#### [WORK REQUEST]
Return each line of the data below that contains the string "Gamma".
--- SOURCE MATERIAL ---
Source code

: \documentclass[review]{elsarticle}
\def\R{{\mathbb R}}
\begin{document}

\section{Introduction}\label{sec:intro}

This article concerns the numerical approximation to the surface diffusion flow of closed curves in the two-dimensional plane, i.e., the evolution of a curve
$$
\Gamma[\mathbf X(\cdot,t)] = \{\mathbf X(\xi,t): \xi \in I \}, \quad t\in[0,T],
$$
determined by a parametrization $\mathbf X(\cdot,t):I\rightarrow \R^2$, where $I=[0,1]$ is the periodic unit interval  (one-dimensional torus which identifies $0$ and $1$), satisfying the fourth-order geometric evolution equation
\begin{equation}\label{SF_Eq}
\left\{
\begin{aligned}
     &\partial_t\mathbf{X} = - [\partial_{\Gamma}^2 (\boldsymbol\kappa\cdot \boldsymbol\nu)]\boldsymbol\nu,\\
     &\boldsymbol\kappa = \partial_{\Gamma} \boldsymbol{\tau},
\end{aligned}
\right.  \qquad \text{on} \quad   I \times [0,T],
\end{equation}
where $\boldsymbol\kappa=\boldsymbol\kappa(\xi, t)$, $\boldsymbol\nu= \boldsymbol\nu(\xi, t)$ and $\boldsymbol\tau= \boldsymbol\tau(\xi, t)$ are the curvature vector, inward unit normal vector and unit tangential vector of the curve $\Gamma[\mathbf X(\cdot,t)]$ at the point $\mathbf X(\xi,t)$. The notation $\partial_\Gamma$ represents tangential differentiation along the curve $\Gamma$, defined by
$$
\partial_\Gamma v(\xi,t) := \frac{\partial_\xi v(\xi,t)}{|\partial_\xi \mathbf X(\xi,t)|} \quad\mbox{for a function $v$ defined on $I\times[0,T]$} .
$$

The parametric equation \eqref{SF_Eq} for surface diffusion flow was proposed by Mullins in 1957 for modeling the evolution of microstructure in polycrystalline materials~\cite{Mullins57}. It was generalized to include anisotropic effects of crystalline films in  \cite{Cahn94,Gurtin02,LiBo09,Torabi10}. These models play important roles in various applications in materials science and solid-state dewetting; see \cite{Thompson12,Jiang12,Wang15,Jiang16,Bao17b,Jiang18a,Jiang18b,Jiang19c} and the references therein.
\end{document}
---
#### [WRITTEN RESPONSE]
\Gamma[\mathbf X(\cdot,t)] = \{\mathbf X(\xi,t): \xi \in I \}, \quad t\in[0,T],
     &\partial_t\mathbf{X} = - [\partial_{\Gamma}^2 (\boldsymbol\kappa\cdot \boldsymbol\nu)]\boldsymbol\nu,\\
     &\boldsymbol\kappa = \partial_{\Gamma} \boldsymbol{\tau},
where $\boldsymbol\kappa=\boldsymbol\kappa(\xi, t)$, $\boldsymbol\nu= \boldsymbol\nu(\xi, t)$ and $\boldsymbol\tau= \boldsymbol\tau(\xi, t)$ are the curvature vector, inward unit normal vector and unit tangential vector of the curve $\Gamma[\mathbf X(\cdot,t)]$ at the point $\mathbf X(\xi,t)$. The notation $\partial_\Gamma$ represents tangential differentiation along the curve $\Gamma$, defined by
\partial_\Gamma v(\xi,t) := \frac{\partial_\xi v(\xi,t)}{|\partial_\xi \mathbf X(\xi,t)|} \quad\mbox{for a function $v$ defined on $I\times[0,T]$} .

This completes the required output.